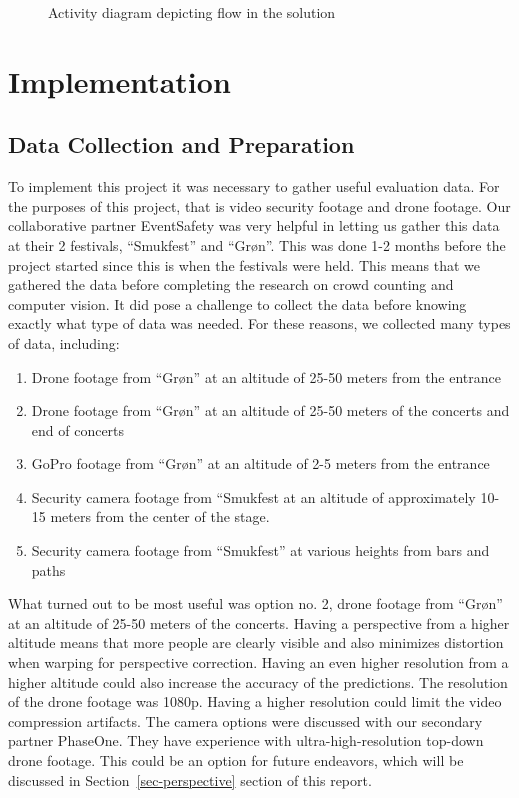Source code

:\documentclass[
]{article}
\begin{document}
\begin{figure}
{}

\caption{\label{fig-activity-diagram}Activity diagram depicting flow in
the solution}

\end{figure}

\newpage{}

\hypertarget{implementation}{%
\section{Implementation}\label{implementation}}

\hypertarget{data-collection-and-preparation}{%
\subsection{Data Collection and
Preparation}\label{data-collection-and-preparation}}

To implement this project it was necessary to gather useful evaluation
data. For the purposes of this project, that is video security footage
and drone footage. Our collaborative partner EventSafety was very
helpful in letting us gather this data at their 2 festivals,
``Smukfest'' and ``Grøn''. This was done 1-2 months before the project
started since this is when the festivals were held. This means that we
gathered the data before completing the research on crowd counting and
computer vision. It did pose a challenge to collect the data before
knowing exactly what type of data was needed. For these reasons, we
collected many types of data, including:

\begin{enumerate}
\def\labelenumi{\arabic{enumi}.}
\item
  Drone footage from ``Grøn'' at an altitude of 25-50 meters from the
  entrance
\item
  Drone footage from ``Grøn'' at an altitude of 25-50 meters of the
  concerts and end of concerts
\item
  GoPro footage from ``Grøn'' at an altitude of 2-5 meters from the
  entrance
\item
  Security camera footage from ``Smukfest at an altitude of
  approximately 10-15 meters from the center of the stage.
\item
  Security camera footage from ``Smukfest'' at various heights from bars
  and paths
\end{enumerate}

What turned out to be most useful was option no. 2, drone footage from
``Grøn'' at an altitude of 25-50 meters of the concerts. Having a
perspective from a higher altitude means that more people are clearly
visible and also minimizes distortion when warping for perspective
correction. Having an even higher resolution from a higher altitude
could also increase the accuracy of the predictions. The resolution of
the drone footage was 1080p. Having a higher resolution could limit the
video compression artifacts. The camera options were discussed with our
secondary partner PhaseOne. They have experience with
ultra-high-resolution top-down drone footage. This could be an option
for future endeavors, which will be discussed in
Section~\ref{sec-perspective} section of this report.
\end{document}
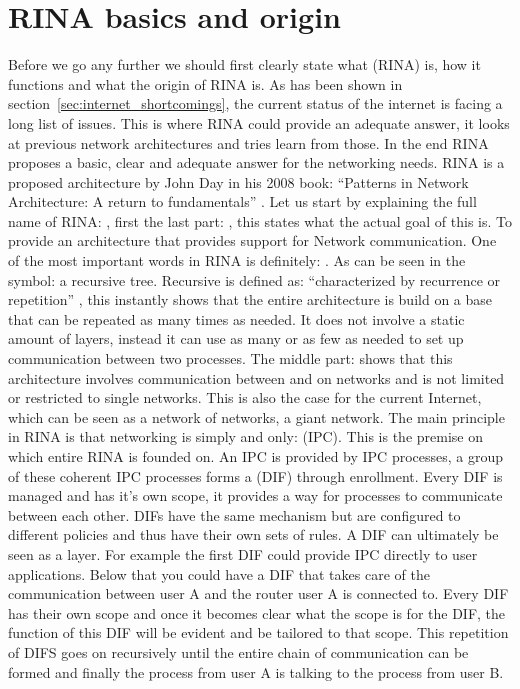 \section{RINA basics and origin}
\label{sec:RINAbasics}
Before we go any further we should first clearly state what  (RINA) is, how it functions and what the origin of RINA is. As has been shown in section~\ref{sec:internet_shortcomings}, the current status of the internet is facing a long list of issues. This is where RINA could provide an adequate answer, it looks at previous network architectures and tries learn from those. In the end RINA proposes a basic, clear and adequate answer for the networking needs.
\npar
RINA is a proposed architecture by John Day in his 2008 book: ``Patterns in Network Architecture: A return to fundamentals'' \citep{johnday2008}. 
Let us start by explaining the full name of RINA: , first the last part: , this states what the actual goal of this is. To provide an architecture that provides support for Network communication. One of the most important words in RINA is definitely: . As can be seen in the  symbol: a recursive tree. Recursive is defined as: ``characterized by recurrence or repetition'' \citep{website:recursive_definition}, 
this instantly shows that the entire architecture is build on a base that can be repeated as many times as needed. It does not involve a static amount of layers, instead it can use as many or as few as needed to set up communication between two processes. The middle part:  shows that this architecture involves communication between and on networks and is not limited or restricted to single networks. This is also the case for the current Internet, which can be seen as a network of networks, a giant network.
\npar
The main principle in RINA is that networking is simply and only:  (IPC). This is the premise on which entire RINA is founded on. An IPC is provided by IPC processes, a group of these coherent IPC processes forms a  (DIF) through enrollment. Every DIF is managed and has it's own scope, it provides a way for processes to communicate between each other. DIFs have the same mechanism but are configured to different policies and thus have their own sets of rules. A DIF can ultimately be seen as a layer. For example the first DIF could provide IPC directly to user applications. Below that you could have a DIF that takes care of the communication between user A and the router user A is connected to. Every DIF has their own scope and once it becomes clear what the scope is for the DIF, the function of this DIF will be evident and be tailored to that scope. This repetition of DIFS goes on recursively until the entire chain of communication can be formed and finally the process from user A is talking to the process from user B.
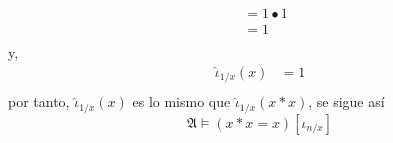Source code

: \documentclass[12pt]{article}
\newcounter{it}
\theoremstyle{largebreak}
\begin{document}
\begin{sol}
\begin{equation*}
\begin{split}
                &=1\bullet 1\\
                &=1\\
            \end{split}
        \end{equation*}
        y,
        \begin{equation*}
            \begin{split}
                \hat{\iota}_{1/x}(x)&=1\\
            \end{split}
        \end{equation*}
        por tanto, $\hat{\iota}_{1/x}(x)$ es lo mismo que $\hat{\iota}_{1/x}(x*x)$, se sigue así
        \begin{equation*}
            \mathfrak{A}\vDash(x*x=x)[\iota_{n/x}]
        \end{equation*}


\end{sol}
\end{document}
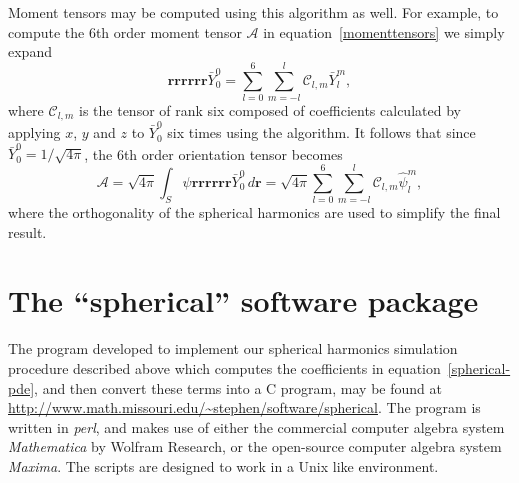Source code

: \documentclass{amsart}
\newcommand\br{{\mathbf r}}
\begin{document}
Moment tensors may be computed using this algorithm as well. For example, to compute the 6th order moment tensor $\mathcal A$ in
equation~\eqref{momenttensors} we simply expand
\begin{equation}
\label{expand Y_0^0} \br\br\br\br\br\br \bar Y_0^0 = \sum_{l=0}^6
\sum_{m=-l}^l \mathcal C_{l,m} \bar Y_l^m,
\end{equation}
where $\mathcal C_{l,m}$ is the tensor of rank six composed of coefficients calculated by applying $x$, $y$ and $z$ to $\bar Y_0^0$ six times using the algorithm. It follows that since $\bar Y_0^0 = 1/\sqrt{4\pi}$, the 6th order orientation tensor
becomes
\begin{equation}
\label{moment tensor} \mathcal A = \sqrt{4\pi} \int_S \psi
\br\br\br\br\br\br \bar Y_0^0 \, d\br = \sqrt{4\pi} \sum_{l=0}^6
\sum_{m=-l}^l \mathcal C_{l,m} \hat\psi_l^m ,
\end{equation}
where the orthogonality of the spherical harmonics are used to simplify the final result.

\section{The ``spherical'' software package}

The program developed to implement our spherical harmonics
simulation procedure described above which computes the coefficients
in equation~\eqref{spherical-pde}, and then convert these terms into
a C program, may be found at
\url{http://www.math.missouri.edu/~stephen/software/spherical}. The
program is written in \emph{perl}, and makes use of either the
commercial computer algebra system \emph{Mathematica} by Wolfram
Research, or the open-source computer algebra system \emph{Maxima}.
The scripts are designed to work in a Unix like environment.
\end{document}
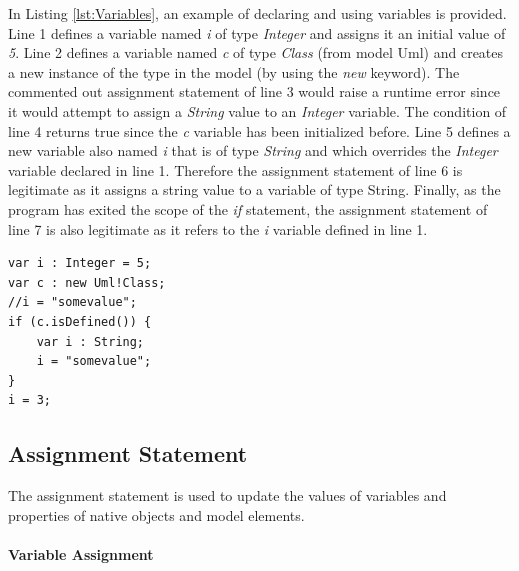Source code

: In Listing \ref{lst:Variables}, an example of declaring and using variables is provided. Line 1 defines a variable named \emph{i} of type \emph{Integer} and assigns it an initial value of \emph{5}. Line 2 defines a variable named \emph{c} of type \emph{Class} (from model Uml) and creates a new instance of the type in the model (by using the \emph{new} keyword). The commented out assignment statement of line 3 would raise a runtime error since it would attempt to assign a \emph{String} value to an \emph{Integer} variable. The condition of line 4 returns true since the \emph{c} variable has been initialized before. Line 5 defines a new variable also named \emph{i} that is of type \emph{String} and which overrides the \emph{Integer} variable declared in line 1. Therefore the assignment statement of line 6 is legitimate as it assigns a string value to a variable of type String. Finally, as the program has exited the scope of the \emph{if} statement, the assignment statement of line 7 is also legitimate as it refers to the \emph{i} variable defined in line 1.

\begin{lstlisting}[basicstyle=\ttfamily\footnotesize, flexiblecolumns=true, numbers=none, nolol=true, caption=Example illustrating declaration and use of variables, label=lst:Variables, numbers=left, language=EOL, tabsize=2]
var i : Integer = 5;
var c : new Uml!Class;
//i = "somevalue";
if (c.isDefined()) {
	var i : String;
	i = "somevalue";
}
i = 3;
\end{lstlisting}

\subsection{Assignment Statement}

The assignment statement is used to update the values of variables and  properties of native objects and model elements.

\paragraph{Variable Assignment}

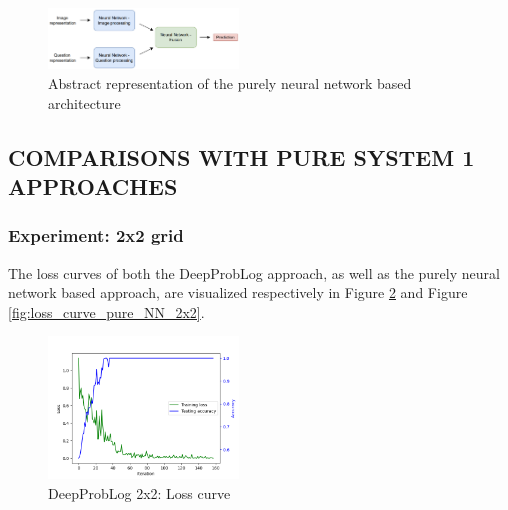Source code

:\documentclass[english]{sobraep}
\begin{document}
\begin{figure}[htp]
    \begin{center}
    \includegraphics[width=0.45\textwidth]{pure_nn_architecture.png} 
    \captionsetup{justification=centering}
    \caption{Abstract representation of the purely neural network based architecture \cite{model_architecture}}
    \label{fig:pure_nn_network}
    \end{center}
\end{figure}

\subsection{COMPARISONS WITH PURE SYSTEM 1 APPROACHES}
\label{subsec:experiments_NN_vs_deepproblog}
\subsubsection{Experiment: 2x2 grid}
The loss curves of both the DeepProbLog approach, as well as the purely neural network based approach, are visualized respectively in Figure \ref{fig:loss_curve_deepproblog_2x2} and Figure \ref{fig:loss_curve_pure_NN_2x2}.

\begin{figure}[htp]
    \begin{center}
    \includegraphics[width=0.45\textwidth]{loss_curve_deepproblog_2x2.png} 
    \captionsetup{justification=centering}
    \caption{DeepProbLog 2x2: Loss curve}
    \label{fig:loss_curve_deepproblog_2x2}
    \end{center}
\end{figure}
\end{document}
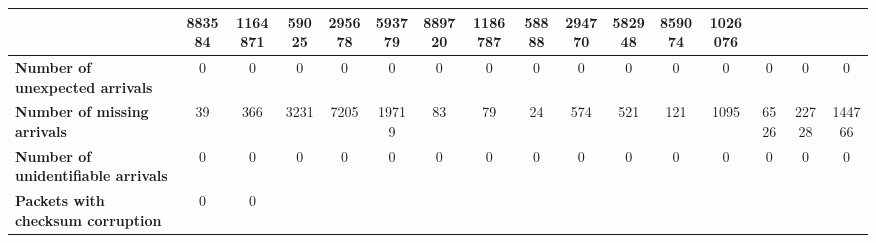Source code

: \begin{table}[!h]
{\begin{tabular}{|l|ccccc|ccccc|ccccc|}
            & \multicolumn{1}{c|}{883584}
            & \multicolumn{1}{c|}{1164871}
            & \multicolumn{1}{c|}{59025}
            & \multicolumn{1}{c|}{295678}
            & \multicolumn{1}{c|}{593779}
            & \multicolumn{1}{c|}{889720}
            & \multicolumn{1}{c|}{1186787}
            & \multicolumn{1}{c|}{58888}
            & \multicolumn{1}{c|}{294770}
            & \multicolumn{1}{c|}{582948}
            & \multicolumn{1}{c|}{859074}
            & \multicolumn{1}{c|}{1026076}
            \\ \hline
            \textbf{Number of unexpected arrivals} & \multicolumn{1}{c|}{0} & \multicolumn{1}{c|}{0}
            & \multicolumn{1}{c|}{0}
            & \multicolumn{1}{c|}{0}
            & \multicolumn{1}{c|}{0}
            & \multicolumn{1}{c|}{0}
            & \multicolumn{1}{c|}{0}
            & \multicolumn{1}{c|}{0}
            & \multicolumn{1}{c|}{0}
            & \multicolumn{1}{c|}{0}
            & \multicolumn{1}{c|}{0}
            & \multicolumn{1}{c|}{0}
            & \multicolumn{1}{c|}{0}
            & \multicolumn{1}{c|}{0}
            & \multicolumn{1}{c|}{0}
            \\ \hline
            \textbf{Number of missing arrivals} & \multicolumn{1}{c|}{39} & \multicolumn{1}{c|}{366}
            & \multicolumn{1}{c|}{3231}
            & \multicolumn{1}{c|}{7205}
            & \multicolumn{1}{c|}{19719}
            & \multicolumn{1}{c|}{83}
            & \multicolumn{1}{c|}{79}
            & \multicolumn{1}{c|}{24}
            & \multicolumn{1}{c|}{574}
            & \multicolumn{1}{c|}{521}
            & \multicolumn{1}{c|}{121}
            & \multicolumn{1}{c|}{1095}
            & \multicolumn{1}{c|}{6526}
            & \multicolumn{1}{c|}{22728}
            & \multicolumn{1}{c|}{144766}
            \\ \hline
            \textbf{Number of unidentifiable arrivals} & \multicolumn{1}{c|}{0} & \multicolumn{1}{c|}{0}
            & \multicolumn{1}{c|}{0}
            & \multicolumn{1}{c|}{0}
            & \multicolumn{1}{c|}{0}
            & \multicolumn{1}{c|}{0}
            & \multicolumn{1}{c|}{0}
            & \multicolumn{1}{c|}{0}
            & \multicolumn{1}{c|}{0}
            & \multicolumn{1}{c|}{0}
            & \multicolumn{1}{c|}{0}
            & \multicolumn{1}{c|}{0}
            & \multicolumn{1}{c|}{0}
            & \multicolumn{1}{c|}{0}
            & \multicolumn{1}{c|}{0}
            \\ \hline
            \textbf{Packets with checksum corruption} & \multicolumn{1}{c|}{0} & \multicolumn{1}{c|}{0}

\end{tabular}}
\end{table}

▶ **Task item**
Each line in the data that holds the word "used" must be copied.

▶ **Task response**
where the orthogonality of the spherical harmonics are used to simplify the final result.
The assignment statement is used to update the values of variables and  properties of native objects and model elements.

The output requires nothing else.